*Task description*: Only the number should be given: how many lines below contain "Pages".

*Data*:
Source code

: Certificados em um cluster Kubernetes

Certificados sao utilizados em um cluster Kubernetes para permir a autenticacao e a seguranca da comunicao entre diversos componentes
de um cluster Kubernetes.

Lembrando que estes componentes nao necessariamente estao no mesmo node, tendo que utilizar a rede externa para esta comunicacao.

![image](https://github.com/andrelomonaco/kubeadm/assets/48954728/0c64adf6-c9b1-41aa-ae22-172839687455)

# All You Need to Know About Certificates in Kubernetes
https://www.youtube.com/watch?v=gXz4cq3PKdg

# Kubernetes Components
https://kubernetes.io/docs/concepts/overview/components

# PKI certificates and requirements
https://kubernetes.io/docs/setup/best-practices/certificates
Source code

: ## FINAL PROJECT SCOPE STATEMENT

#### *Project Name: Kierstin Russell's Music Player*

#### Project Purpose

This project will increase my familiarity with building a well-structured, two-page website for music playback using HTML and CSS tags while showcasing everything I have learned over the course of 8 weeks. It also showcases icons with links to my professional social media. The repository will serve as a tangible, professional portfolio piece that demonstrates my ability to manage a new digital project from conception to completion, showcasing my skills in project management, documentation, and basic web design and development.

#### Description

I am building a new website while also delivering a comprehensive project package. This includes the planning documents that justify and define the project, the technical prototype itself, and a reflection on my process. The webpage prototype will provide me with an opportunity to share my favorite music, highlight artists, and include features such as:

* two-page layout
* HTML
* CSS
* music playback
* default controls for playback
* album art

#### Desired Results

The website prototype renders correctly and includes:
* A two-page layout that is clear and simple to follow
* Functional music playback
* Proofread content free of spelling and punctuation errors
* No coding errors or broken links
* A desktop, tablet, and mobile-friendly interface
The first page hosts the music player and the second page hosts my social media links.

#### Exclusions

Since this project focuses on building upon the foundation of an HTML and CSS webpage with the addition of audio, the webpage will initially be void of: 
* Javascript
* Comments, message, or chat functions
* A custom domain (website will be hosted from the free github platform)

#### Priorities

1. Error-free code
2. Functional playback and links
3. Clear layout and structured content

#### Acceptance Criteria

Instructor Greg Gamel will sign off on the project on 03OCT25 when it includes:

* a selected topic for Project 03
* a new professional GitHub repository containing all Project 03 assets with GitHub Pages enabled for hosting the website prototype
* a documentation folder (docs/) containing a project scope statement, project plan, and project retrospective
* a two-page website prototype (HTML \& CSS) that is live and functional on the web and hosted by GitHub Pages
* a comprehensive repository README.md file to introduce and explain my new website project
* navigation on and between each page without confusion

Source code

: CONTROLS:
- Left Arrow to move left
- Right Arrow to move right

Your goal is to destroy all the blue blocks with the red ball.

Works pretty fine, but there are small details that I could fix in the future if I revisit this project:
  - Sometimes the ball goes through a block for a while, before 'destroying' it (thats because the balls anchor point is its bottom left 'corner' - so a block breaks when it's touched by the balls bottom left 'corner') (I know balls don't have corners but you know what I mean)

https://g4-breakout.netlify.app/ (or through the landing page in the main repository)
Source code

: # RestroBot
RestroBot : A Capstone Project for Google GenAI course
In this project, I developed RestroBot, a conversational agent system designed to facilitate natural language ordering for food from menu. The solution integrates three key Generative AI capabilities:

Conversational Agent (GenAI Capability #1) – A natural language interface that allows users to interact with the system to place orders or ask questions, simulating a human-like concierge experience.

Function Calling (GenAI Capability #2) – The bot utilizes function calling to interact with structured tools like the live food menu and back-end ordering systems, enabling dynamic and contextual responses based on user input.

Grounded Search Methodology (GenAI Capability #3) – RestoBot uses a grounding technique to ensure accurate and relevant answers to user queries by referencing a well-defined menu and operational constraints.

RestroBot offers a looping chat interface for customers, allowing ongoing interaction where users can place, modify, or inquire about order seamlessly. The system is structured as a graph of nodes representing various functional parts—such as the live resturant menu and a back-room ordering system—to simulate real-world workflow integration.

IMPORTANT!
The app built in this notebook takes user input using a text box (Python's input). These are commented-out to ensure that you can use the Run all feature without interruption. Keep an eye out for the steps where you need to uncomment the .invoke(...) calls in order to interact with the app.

*Solution to this problem*: 2